Participants rationalised the story, coming up with explanations for baffling parts of the story. For example, in later reproductions, participants missed out the “ghosts” and just described a battle between Native American tribes.
Accuracy in reproduction of the story is an exception rather than a norm of memory. Style, rhythm and precise story construction is very rarely reproduced.
After repeated reconstructions the form of, and items in, the story become stereotyped and do not change much after this occurs. However, with infrequent reproduction, omission of detail, simplification and transformation continues indefinitely.
There is a significant amount of interference with the story from reconstructing it. The details are altered to fit the participant’s own tendencies and interests.
In all recollections of the story, rationalisation reduced material to a form that was more accessible or common to the participant. This could be because the material is initially connected to something else in memory and treated as a representation of this; it reflects the character and individuality of the person recalling the story; and names, places and events are changed to fit with the social group that the participant belongs to.
One night two young men from Egulac went down to the river to hunt seals and while they were there it became foggy and calm. Then they heard war-cries, and they thought: "Maybe this is a war-party". They escaped to the shore, and hid behind a log. Now canoes came up, and they heard the noise of paddles, and saw one canoe coming up to them.

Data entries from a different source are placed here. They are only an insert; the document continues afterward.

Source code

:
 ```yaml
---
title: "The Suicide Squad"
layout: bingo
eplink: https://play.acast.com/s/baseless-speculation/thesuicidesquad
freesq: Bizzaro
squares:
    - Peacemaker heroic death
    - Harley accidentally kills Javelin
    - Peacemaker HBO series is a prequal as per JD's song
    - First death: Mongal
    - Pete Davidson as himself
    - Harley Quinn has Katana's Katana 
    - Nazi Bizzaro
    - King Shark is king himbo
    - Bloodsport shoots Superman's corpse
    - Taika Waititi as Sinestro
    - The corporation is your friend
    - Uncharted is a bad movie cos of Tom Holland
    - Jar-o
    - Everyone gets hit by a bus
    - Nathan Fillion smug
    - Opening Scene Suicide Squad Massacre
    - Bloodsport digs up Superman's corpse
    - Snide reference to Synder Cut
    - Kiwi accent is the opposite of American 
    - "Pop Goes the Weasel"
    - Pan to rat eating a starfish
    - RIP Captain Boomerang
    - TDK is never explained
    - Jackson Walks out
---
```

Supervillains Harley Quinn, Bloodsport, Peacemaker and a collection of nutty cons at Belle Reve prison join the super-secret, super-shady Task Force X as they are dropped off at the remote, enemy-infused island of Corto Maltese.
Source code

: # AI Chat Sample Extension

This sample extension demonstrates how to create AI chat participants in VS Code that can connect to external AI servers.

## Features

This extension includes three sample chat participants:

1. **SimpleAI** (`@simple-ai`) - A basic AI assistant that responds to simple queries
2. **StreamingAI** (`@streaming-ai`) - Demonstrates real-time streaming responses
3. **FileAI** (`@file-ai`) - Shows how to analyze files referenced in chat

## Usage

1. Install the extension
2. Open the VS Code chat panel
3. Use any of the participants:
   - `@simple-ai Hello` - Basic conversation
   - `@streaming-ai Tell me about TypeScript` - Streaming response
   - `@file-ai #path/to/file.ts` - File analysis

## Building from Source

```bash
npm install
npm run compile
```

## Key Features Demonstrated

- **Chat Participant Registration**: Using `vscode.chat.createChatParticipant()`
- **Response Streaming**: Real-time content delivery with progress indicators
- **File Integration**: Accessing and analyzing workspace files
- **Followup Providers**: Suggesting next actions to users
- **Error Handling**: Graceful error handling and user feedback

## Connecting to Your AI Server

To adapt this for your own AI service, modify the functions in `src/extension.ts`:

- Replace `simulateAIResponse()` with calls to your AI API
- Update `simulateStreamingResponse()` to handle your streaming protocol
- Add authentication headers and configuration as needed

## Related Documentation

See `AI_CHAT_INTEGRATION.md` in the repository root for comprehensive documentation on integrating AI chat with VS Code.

There were five men in the canoe, and they said:
"What do you think? We wish to take you along. We are going up the river to make war on the people."
One of the young men said,"I have no arrows."
"Arrows are in the canoe," they said.
"I will not go along. I might be killed. My relatives do not know where I have gone. But you," he said, turning to the other, "may go with them."
So one of the young men went, but the other returned home.
And the warriors went on up the river to a town on the other side of Kalama. The people came down to the water and they began to fight, and many were killed. But presently the young man heard one of the warriors say, "Quick, let us go home: that Indian has been hit." Now he thought: "Oh, they are ghosts." He did not feel sick, but they said he had been shot.
So the canoes went back to Egulac and the young man went ashore to his house and made a fire. And he told everybody and said: "Behold I accompanied the ghosts, and we went to fight. Many of our fellows were killed, and many of those who attacked us were killed. They said I was hit, and I did not feel sick."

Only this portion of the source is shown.